Adding a slightly alkaline coating to the chicken wing raises the pH of the skin. According to J. Kenji López-Alt (author of the James Beard Award–nominated column The Food Lab) raising the pH of the chicken skin helps to both brown it (via the good old Maillard reaction) and crisp it.
While there are immediate benefits to coating the dry wings with baking powder, allowing an overnight desiccation session produces the crispiest oven baked wings. Give it a try and let me know how it goes!
How to Make Baked Lemon Pepper Wings
To begin, preheat the oven to 400 F. Place a wire rack over a parchment lined rimmed sheet pan (optional…do it without paper if you have non stick pans).
Inspect the wings for any remaining loose bone fragments or rogue feathers.
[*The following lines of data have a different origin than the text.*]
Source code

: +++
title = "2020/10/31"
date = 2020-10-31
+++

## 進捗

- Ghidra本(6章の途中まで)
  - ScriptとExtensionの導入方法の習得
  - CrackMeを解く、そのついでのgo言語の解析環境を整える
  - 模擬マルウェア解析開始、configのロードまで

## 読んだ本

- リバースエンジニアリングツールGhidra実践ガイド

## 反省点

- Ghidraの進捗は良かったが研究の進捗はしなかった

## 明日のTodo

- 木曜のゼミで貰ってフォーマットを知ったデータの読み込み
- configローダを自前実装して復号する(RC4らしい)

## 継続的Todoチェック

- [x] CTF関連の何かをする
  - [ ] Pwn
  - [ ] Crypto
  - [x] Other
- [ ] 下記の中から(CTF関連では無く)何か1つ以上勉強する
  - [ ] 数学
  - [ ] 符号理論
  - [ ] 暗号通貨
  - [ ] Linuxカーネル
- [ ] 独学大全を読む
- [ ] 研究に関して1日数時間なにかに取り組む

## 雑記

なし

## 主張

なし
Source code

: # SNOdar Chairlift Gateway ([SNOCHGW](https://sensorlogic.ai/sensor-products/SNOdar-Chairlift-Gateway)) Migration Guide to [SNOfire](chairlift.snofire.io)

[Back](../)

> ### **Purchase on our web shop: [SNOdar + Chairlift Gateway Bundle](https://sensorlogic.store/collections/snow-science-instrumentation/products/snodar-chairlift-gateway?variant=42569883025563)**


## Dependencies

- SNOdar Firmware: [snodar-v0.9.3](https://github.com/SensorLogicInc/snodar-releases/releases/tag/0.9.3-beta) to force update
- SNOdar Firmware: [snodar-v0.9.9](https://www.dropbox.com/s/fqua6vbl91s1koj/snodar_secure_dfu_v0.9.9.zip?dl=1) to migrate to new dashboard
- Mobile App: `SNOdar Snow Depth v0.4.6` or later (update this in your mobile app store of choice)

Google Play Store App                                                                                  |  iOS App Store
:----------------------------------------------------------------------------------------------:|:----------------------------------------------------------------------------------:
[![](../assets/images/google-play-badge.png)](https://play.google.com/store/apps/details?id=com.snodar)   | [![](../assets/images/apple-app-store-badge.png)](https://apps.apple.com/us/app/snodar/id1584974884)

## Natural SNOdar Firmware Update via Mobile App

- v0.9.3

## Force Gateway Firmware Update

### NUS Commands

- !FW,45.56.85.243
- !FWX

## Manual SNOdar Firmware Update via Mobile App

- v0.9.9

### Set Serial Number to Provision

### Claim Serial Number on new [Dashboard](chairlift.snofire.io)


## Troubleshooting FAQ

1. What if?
Pat the wings completely dry with paper towel then place them in a bowl. Sprinkle salt over the wings and massage it in.
Next, sprinkle half of the baking powder and toss the wings to coat. Keep on sprinkling and tossing until each wing has a thin coating of baking powder. Arrange coated wings in a single layer on the wire rack.
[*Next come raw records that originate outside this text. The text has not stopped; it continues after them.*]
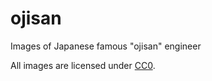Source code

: # ojisan
Images of Japanese famous "ojisan" engineer

All images are licensed under [CC0](https://creativecommons.org/publicdomain/zero/1.0/deed).
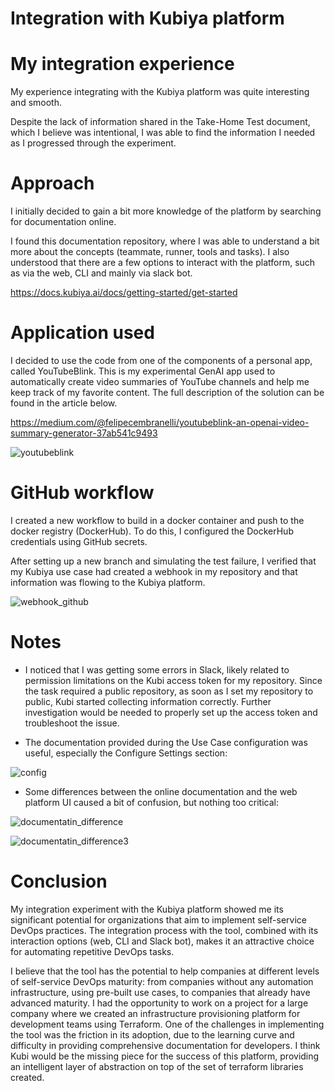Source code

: #  Integration with Kubiya platform

# My integration experience

My experience integrating with the Kubiya platform was quite interesting and smooth.

Despite the lack of information shared in the Take-Home Test document, which I believe was intentional, I was able to find the information I needed as I progressed through the experiment.

# Approach

I initially decided to gain a bit more knowledge of the platform by searching for documentation online.

I found this documentation repository, where I was able to understand a bit more about the concepts (teammate, runner, tools and tasks). I also understood that there are a few options to interact with the platform, such as via the web, CLI and mainly via slack bot.

https://docs.kubiya.ai/docs/getting-started/get-started

# Application used

I decided to use the code from one of the components of a personal app, called YouTubeBlink. This is my experimental GenAI app used to automatically create video summaries of YouTube channels and help me keep track of my favorite content. The full description of the solution can be found in the article below.

https://medium.com/@felipecembranelli/youtubeblink-an-openai-video-summary-generator-37ab541c9493

![youtubeblink](https://github.com/user-attachments/assets/d53e5669-5146-47b9-9507-0cba4227d708)


# GitHub workflow

I created a new workflow to build in a docker container and push to the docker registry (DockerHub). To do this, I configured the DockerHub credentials using GitHub secrets.

After setting up a new branch and simulating the test failure, I verified that my Kubiya use case had created a webhook in my repository and that information was flowing to the Kubiya platform.

![webhook_github](https://github.com/user-attachments/assets/8c3d4ba2-763d-4c62-850a-61dae39a20f2)

# Notes

- I noticed that I was getting some errors in Slack, likely related to permission limitations on the Kubi access token for my repository. Since the task required a public repository, as soon as I set my repository to public, Kubi started collecting information correctly. Further investigation would be needed to properly set up the access token and troubleshoot the issue.

- The documentation provided during the Use Case configuration was useful, especially the Configure Settings section:

![config](https://github.com/user-attachments/assets/9b98103a-84e1-403b-ae39-c965196f0686)

- Some differences between the online documentation and the web platform UI caused a bit of confusion, but nothing too critical:

  
![documentatin_difference](https://github.com/user-attachments/assets/67e3157d-f065-44de-962b-82c07c1728cb)

![documentatin_difference3](https://github.com/user-attachments/assets/45de095e-3388-4d0b-b006-6eb8c975a188)


# Conclusion

My integration experiment with the Kubiya platform showed me its significant potential for organizations that aim to implement self-service DevOps practices. The integration process with the tool, combined with its interaction options (web, CLI and Slack bot), makes it an attractive choice for automating repetitive DevOps tasks.

I believe that the tool has the potential to help companies at different levels of self-service DevOps maturity: from companies without any automation infrastructure, using pre-built use cases, to companies that already have advanced maturity. I had the opportunity to work on a project for a large company where we created an infrastructure provisioning platform for development teams using Terraform. One of the challenges in implementing the tool was the friction in its adoption, due to the learning curve and difficulty in providing comprehensive documentation for developers. I think Kubi would be the missing piece for the success of this platform, providing an intelligent layer of abstraction on top of the set of terraform libraries created.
Bake the wings for 25 minutes or until they just begin to turn golden and crispy. Remove them from the oven and quickly flip over so they don’t stick. Bake for another 10-15 minutes.
Remove wings from the oven and place in a clean bowl. Drizzle melted honey butter over the wings and turn to coat. Sprinkle 1/3 lemon pepper blend over and mix well. Add second portion of seasoning.
Place the wings directly on the original baking sheet (or parchment) then sprinkle remaining 1/3 seasoning over all. Use more if you think the wings need more.
Cook the wings for another 10 minutes until they are nice and crispy. If you like, squirt fresh lemon juice over the wings before serving.
Tips for Making the Best Crispy Oven Baked Wings
- Hot oven temperature. This recipe bakes at 400 F because my oven is generally hotter than most. Consider baking your wings at 425 F if you oven is consistently on the cool side.
- Dry the wings with paper towel completely.
- Coat the wings with baking powder.
- Desiccation time. If you have time, place the baking powder coated wings uncovered on a rack in the fridge overnight.
- Bake once more after the honey butter sauce. If you love saucy wings, you can skip this last step because the wings are already cooked.
How to Store and Reheat Baked Chicken Wings
These wings are the perfect ‘make ahead’ game day or party appetizer. Once fully cooked and seasoned, allow them to cool to room temperature. Store them in an airtight container (or vac pac) and freeze them for up to six months (four day in a refrigerator).
To Reheat wings from frozen, thaw overnight in the fridge then place on a baking sheet. Reheat in a 350F oven until the internal temperature of the wing reaches 165 F (74 C).
If you have leftovers after the big party…consider throwing the wings out. They are extremely perishable and considered unsafe to eat after even 2 hours at room temperature (68 F or 20 C).